Robots agreement （ Also known as the crawler protocol 、 Robot protocol, etc ） The full name is “ Exclusion criteria for web crawlers ”（Robots Exclusion Protocol）, Website through Robots The protocol tells search engines which pages to grab , Which pages can't be crawled .
In general robot.txt The document will use User-agent: start , The value of this item is used to describe the search engine robot robot Name .

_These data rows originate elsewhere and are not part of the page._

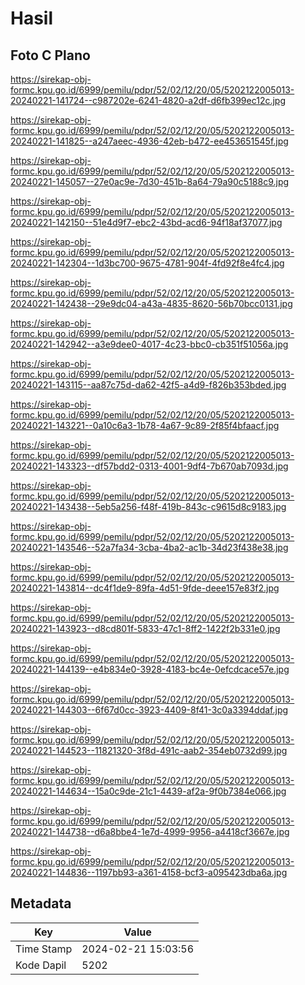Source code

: # Hasil

## Foto C Plano

https://sirekap-obj-formc.kpu.go.id/6999/pemilu/pdpr/52/02/12/20/05/5202122005013-20240221-141724--c987202e-6241-4820-a2df-d6fb399ec12c.jpg

https://sirekap-obj-formc.kpu.go.id/6999/pemilu/pdpr/52/02/12/20/05/5202122005013-20240221-141825--a247aeec-4936-42eb-b472-ee453651545f.jpg

https://sirekap-obj-formc.kpu.go.id/6999/pemilu/pdpr/52/02/12/20/05/5202122005013-20240221-145057--27e0ac9e-7d30-451b-8a64-79a90c5188c9.jpg

https://sirekap-obj-formc.kpu.go.id/6999/pemilu/pdpr/52/02/12/20/05/5202122005013-20240221-142150--51e4d9f7-ebc2-43bd-acd6-94f18af37077.jpg

https://sirekap-obj-formc.kpu.go.id/6999/pemilu/pdpr/52/02/12/20/05/5202122005013-20240221-142304--1d3bc700-9675-4781-904f-4fd92f8e4fc4.jpg

https://sirekap-obj-formc.kpu.go.id/6999/pemilu/pdpr/52/02/12/20/05/5202122005013-20240221-142438--29e9dc04-a43a-4835-8620-56b70bcc0131.jpg

https://sirekap-obj-formc.kpu.go.id/6999/pemilu/pdpr/52/02/12/20/05/5202122005013-20240221-142942--a3e9dee0-4017-4c23-bbc0-cb351f51056a.jpg

https://sirekap-obj-formc.kpu.go.id/6999/pemilu/pdpr/52/02/12/20/05/5202122005013-20240221-143115--aa87c75d-da62-42f5-a4d9-f826b353bded.jpg

https://sirekap-obj-formc.kpu.go.id/6999/pemilu/pdpr/52/02/12/20/05/5202122005013-20240221-143221--0a10c6a3-1b78-4a67-9c89-2f85f4bfaacf.jpg

https://sirekap-obj-formc.kpu.go.id/6999/pemilu/pdpr/52/02/12/20/05/5202122005013-20240221-143323--df57bdd2-0313-4001-9df4-7b670ab7093d.jpg

https://sirekap-obj-formc.kpu.go.id/6999/pemilu/pdpr/52/02/12/20/05/5202122005013-20240221-143438--5eb5a256-f48f-419b-843c-c9615d8c9183.jpg

https://sirekap-obj-formc.kpu.go.id/6999/pemilu/pdpr/52/02/12/20/05/5202122005013-20240221-143546--52a7fa34-3cba-4ba2-ac1b-34d23f438e38.jpg

https://sirekap-obj-formc.kpu.go.id/6999/pemilu/pdpr/52/02/12/20/05/5202122005013-20240221-143814--dc4f1de9-89fa-4d51-9fde-deee157e83f2.jpg

https://sirekap-obj-formc.kpu.go.id/6999/pemilu/pdpr/52/02/12/20/05/5202122005013-20240221-143923--d8cd801f-5833-47c1-8ff2-1422f2b331e0.jpg

https://sirekap-obj-formc.kpu.go.id/6999/pemilu/pdpr/52/02/12/20/05/5202122005013-20240221-144139--e4b834e0-3928-4183-bc4e-0efcdcace57e.jpg

https://sirekap-obj-formc.kpu.go.id/6999/pemilu/pdpr/52/02/12/20/05/5202122005013-20240221-144303--6f67d0cc-3923-4409-8f41-3c0a3394ddaf.jpg

https://sirekap-obj-formc.kpu.go.id/6999/pemilu/pdpr/52/02/12/20/05/5202122005013-20240221-144523--11821320-3f8d-491c-aab2-354eb0732d99.jpg

https://sirekap-obj-formc.kpu.go.id/6999/pemilu/pdpr/52/02/12/20/05/5202122005013-20240221-144634--15a0c9de-21c1-4439-af2a-9f0b7384e066.jpg

https://sirekap-obj-formc.kpu.go.id/6999/pemilu/pdpr/52/02/12/20/05/5202122005013-20240221-144738--d6a8bbe4-1e7d-4999-9956-a4418cf3667e.jpg

https://sirekap-obj-formc.kpu.go.id/6999/pemilu/pdpr/52/02/12/20/05/5202122005013-20240221-144836--1197bb93-a361-4158-bcf3-a095423dba6a.jpg


## Metadata

| Key        | Value               |
| ---------- | ------------------- |
| Time Stamp | 2024-02-21 15:03:56 |
| Kode Dapil | 5202                |



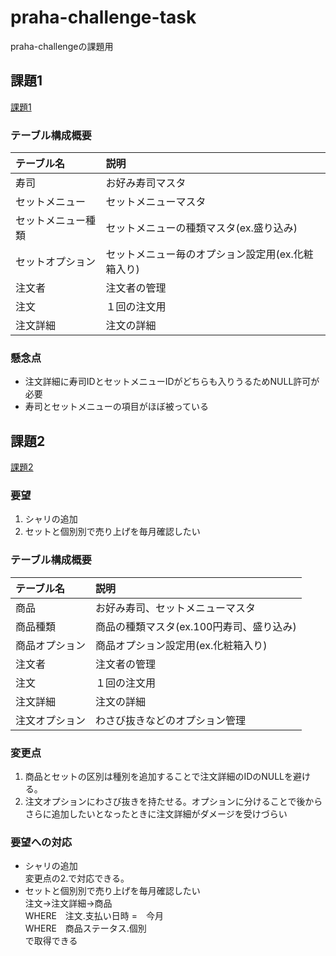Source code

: # praha-challenge-task

praha-challengeの課題用

## 課題1

[課題1](./課題1.svg)

### テーブル構成概要

|テーブル名|説明|
|:--|:--|
|寿司|お好み寿司マスタ|
|セットメニュー|セットメニューマスタ|
|セットメニュー種類|セットメニューの種類マスタ(ex.盛り込み)|
|セットオプション|セットメニュー毎のオプション設定用(ex.化粧箱入り)|
|注文者|注文者の管理|
|注文|１回の注文用|
|注文詳細|注文の詳細|

### 懸念点

- 注文詳細に寿司IDとセットメニューIDがどちらも入りうるためNULL許可が必要
- 寿司とセットメニューの項目がほぼ被っている

## 課題2

[課題2](./課題2.svg)

### 要望

1. シャリの追加
2. セットと個別別で売り上げを毎月確認したい

### テーブル構成概要

|テーブル名|説明|
|:--|:--|
|商品|お好み寿司、セットメニューマスタ|
|商品種類|商品の種類マスタ(ex.100円寿司、盛り込み)|
|商品オプション|商品オプション設定用(ex.化粧箱入り)|
|注文者|注文者の管理|
|注文|１回の注文用|
|注文詳細|注文の詳細|
|注文オプション|わさび抜きなどのオプション管理|

### 変更点

1. 商品とセットの区別は種別を追加することで注文詳細のIDのNULLを避ける。
2. 注文オプションにわさび抜きを持たせる。オプションに分けることで後からさらに追加したいとなったときに注文詳細がダメージを受けづらい

### 要望への対応

- シャリの追加  
変更点の2.で対応できる。
- セットと個別別で売り上げを毎月確認したい  
注文->注文詳細->商品  
WHERE　注文.支払い日時 =　今月  
WHERE　商品ステータス.個別  
で取得できる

for example User-agent:Baiduspider, It's a protocol constraint against Baidu spider ,robots.txt There must be at least one article in the document User-agent Record . If the value of the item is set to *（ wildcard ）, Then the protocol is valid for any search engine robot . If you use wildcards , There can only be one such record .
It's used to describe a website that you don't want to be visited by a search robot . This URL can be a full path , That is, the format of domain name plus directory name or file name , It could be relative , That is, the domain name is removed , Only file name or directory name .
One Disallow Corresponding to a file or directory , Write as many directories or files as you need to set Disallow.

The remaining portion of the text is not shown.